┌─ Data in this exercise

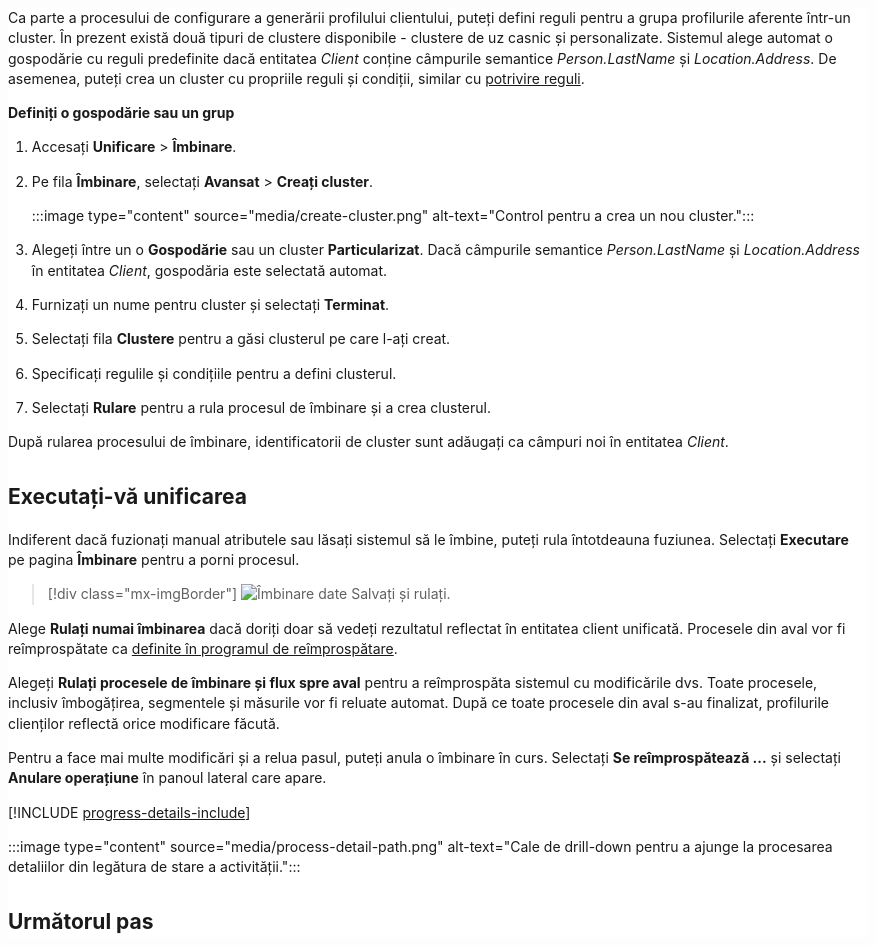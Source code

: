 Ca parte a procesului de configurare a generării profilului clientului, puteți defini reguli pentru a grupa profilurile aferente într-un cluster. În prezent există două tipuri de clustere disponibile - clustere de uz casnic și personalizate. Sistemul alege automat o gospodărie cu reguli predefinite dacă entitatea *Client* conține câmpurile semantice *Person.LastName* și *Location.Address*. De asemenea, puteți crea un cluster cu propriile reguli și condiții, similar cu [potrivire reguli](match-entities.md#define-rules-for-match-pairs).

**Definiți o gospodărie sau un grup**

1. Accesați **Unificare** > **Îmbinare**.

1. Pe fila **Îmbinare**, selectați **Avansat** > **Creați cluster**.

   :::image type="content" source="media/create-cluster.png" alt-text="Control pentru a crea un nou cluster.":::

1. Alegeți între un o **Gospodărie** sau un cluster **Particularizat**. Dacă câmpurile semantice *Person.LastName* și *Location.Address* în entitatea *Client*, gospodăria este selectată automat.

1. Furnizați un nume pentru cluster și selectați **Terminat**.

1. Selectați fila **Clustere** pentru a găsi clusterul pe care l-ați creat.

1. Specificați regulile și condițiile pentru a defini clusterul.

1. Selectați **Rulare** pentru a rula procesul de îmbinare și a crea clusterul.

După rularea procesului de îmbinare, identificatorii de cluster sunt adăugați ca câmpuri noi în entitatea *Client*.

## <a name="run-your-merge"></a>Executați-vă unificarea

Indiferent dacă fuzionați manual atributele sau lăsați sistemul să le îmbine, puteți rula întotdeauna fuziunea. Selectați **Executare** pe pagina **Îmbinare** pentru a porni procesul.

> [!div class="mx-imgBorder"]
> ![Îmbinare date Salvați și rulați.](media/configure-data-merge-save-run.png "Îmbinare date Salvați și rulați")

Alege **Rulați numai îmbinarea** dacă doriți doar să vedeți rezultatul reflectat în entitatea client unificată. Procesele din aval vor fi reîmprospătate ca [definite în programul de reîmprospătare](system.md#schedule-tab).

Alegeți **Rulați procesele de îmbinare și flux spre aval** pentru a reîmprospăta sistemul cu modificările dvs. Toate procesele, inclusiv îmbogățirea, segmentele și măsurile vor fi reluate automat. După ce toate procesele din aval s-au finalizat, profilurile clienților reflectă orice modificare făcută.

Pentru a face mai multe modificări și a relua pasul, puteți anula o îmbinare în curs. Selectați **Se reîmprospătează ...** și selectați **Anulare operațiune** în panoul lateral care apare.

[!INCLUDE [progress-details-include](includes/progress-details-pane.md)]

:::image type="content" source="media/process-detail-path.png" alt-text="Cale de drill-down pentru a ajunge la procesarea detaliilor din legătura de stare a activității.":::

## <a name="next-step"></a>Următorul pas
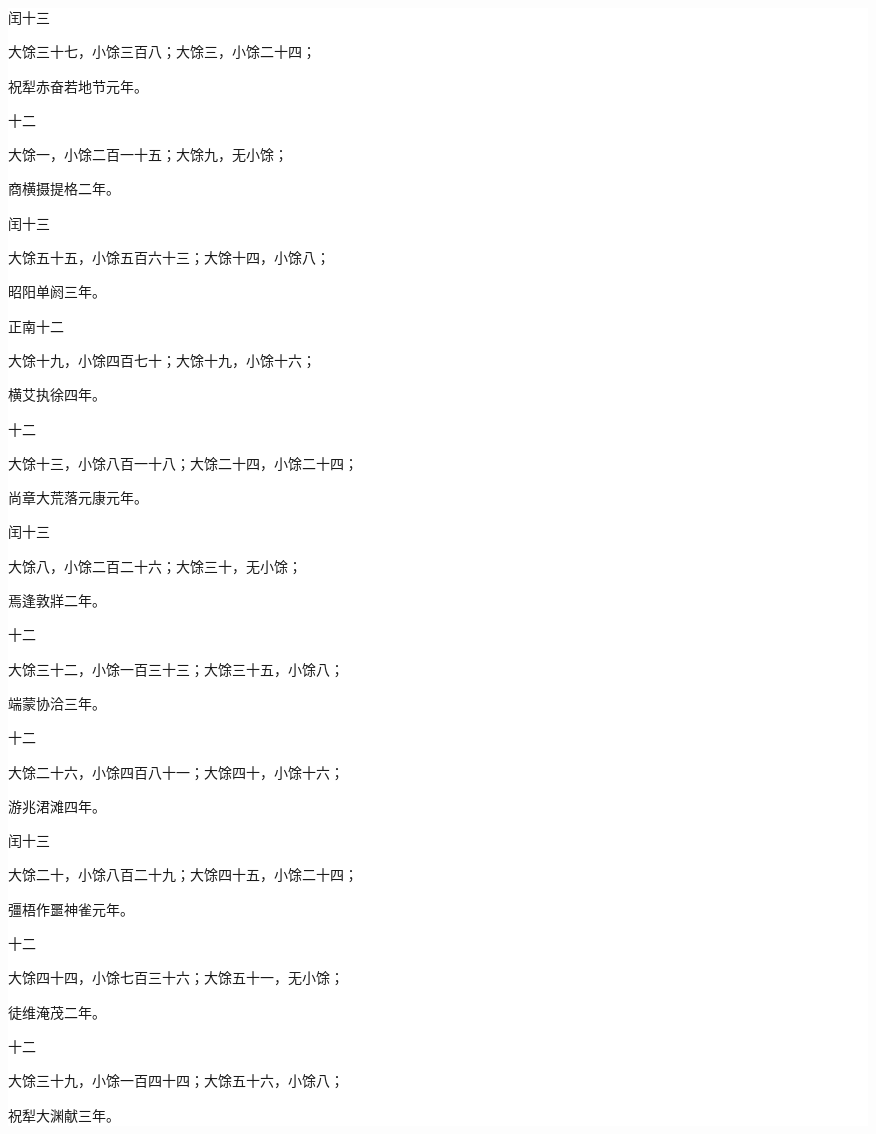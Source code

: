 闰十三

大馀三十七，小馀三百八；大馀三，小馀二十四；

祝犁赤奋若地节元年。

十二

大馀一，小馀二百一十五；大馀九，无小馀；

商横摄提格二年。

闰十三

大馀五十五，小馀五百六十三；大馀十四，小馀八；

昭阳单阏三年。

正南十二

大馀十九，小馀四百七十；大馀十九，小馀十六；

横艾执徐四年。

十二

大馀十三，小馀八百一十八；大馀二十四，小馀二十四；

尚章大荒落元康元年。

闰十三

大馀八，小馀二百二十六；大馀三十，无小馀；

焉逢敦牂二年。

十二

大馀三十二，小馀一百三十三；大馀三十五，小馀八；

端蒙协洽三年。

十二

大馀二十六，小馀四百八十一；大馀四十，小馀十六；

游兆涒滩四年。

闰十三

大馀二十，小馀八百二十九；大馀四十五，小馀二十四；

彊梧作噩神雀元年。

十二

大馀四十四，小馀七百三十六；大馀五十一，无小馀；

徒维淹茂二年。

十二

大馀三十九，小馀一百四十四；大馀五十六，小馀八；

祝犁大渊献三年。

└─

*Work task:* Write out, exactly as shown, only the lines running from the one that contains "大馀五十五，小馀五百六十三；大馀十四，小馀八；" to the last line above.

*Answer space:*
大馀五十五，小馀五百六十三；大馀十四，小馀八；

昭阳单阏三年。

正南十二

大馀十九，小馀四百七十；大馀十九，小馀十六；

横艾执徐四年。

十二

大馀十三，小馀八百一十八；大馀二十四，小馀二十四；

尚章大荒落元康元年。

闰十三

大馀八，小馀二百二十六；大馀三十，无小馀；

焉逢敦牂二年。

十二

大馀三十二，小馀一百三十三；大馀三十五，小馀八；

端蒙协洽三年。

十二

大馀二十六，小馀四百八十一；大馀四十，小馀十六；

游兆涒滩四年。

闰十三

大馀二十，小馀八百二十九；大馀四十五，小馀二十四；

彊梧作噩神雀元年。

十二

大馀四十四，小馀七百三十六；大馀五十一，无小馀；

徒维淹茂二年。

十二

大馀三十九，小馀一百四十四；大馀五十六，小馀八；

祝犁大渊献三年。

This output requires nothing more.